* **Activity**
Which lines in the data below contain the word "Performance"? Copy each of them.

Collected data entries
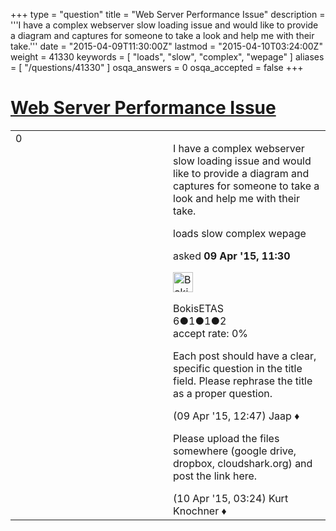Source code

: +++
type = "question"
title = "Web Server Performance Issue"
description = '''I have a complex webserver slow loading issue and would like to provide a diagram and captures for someone to take a look and help me with their take.'''
date = "2015-04-09T11:30:00Z"
lastmod = "2015-04-10T03:24:00Z"
weight = 41330
keywords = [ "loads", "slow", "complex", "wepage" ]
aliases = [ "/questions/41330" ]
osqa_answers = 0
osqa_accepted = false
+++

<div class="headNormal">

# [Web Server Performance Issue](/questions/41330/web-server-performance-issue)

</div>

<div id="main-body">

<div id="askform">

<table id="question-table" style="width:100%;"><colgroup><col style="width: 50%" /><col style="width: 50%" /></colgroup><tbody><tr class="odd"><td style="width: 30px; vertical-align: top"><div class="vote-buttons"><span id="post-41330-upvote" class="ajax-command post-vote up" rel="nofollow" title="I like this post (click again to cancel)"> </span><div id="post-41330-score" class="post-score" title="current number of votes">0</div><span id="post-41330-downvote" class="ajax-command post-vote down" rel="nofollow" title="I dont like this post (click again to cancel)"> </span> <span id="favorite-mark" class="ajax-command favorite-mark" rel="nofollow" title="mark/unmark this question as favorite (click again to cancel)"> </span><div id="favorite-count" class="favorite-count"></div></div></td><td><div id="item-right"><div class="question-body"><p>I have a complex webserver slow loading issue and would like to provide a diagram and captures for someone to take a look and help me with their take.</p></div><div id="question-tags" class="tags-container tags"><span class="post-tag tag-link-loads" rel="tag" title="see questions tagged &#39;loads&#39;">loads</span> <span class="post-tag tag-link-slow" rel="tag" title="see questions tagged &#39;slow&#39;">slow</span> <span class="post-tag tag-link-complex" rel="tag" title="see questions tagged &#39;complex&#39;">complex</span> <span class="post-tag tag-link-wepage" rel="tag" title="see questions tagged &#39;wepage&#39;">wepage</span></div><div id="question-controls" class="post-controls"></div><div class="post-update-info-container"><div class="post-update-info post-update-info-user"><p>asked <strong>09 Apr '15, 11:30</strong></p><img src="https://secure.gravatar.com/avatar/cd7a383fd17f7bbde6414e7910d28fb9?s=32&amp;d=identicon&amp;r=g" class="gravatar" width="32" height="32" alt="BokisETAS&#39;s gravatar image" /><p><span>BokisETAS</span><br />
<span class="score" title="6 reputation points">6</span><span title="1 badges"><span class="badge1">●</span><span class="badgecount">1</span></span><span title="1 badges"><span class="silver">●</span><span class="badgecount">1</span></span><span title="2 badges"><span class="bronze">●</span><span class="badgecount">2</span></span><br />
<span class="accept_rate" title="Rate of the user&#39;s accepted answers">accept rate:</span> <span title="BokisETAS has no accepted answers">0%</span></p></div></div><div id="comments-container-41330" class="comments-container"><span id="41332"></span><div id="comment-41332" class="comment"><div id="post-41332-score" class="comment-score"></div><div class="comment-text"><p>Each post should have a clear, specific question in the title field. Please rephrase the title as a proper question.</p></div><div id="comment-41332-info" class="comment-info"><span class="comment-age">(09 Apr '15, 12:47)</span> <span class="comment-user userinfo">Jaap ♦</span></div></div><span id="41346"></span><div id="comment-41346" class="comment"><div id="post-41346-score" class="comment-score"></div><div class="comment-text"><p>Please upload the files somewhere (google drive, dropbox, cloudshark.org) and post the link here.</p></div><div id="comment-41346-info" class="comment-info"><span class="comment-age">(10 Apr '15, 03:24)</span> <span class="comment-user userinfo">Kurt Knochner ♦</span></div></div></div><div id="comment-tools-41330" class="comment-tools"></div><div class="clear"></div><div id="comment-41330-form-container" class="comment-form-container"></div><div class="clear"></div></div></td></tr></tbody></table>

</div>

</div>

* **Output below**
title = "Web Server Performance Issue"
# [Web Server Performance Issue](/questions/41330/web-server-performance-issue)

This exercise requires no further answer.